━━ Data provided

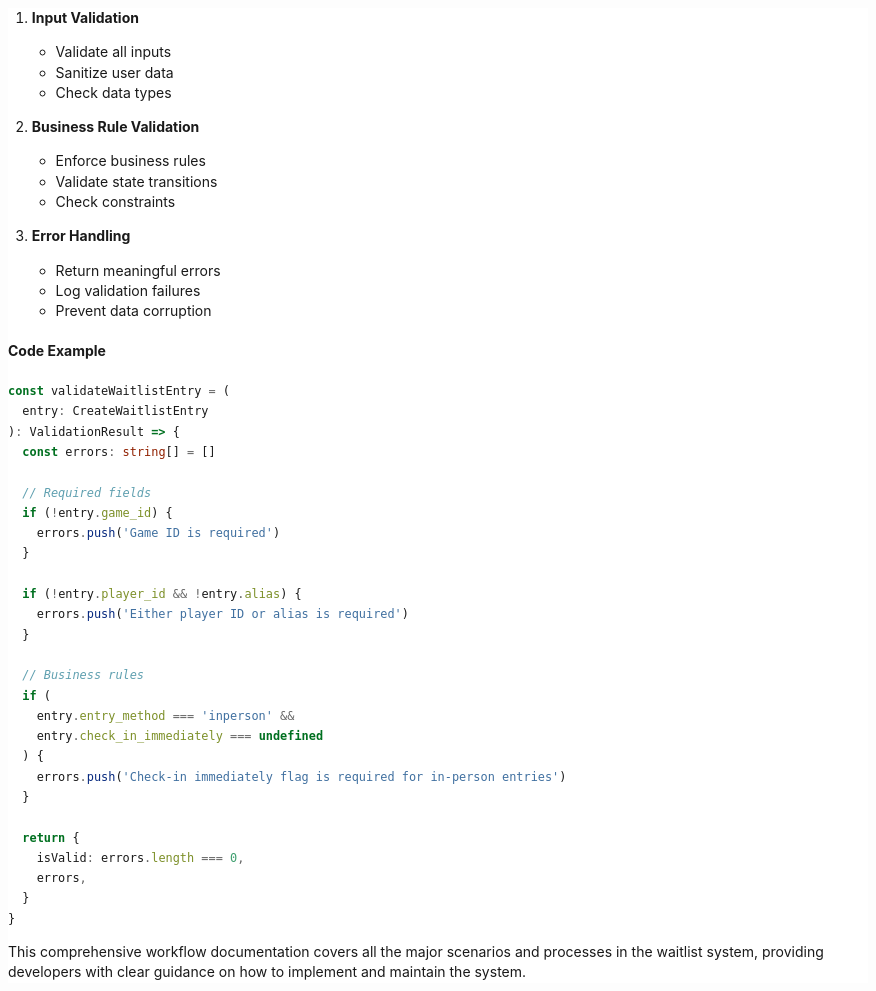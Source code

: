 1. **Input Validation**
   - Validate all inputs
   - Sanitize user data
   - Check data types

2. **Business Rule Validation**
   - Enforce business rules
   - Validate state transitions
   - Check constraints

3. **Error Handling**
   - Return meaningful errors
   - Log validation failures
   - Prevent data corruption

#### Code Example

```typescript
const validateWaitlistEntry = (
  entry: CreateWaitlistEntry
): ValidationResult => {
  const errors: string[] = []

  // Required fields
  if (!entry.game_id) {
    errors.push('Game ID is required')
  }

  if (!entry.player_id && !entry.alias) {
    errors.push('Either player ID or alias is required')
  }

  // Business rules
  if (
    entry.entry_method === 'inperson' &&
    entry.check_in_immediately === undefined
  ) {
    errors.push('Check-in immediately flag is required for in-person entries')
  }

  return {
    isValid: errors.length === 0,
    errors,
  }
}
```

This comprehensive workflow documentation covers all the major scenarios and processes in the waitlist system, providing developers with clear guidance on how to implement and maintain the system.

━━━━

▸ Aim of the exercise:
Which lines of the records above contain the word "push"? Report each one.

▸ Task solution:
    errors.push('Game ID is required')
    errors.push('Either player ID or alias is required')
    errors.push('Check-in immediately flag is required for in-person entries')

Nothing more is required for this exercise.